[Rendered images with source text]
☆ ☆ ☆ ☆ ☆
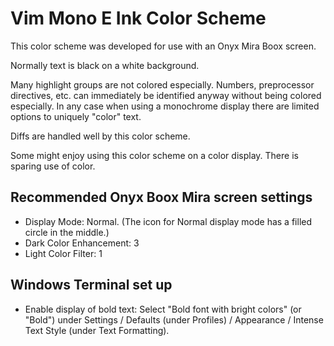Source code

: Vim Mono E Ink Color Scheme
===========================

This color scheme was developed for use with an Onyx Mira Boox screen.

Normally text is black on a white background.

Many highlight groups are not colored especially. Numbers, preprocessor directives, etc. can immediately be identified anyway without being colored especially. In any case when using a monochrome display there are limited options to uniquely "color" text.

Diffs are handled well by this color scheme.

Some might enjoy using this color scheme on a color display. There is sparing use of color.


Recommended Onyx Boox Mira screen settings
------------------------------------------

* Display Mode: Normal. (The icon for Normal display mode has a filled circle in the middle.)
* Dark Color Enhancement: 3
* Light Color Filter: 1


Windows Terminal set up
-----------------------

* Enable display of bold text: Select "Bold font with bright colors" (or "Bold") under Settings / Defaults (under Profiles) / Appearance / Intense Text Style (under Text Formatting).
☆ ☆ ☆ ☆ ☆
• _AIM OF THE EXERCISE_
Determine how many lines in the entries above hold the string "Onyx", then report that number and nothing further.

• _RESULT OF THIS TASK_
2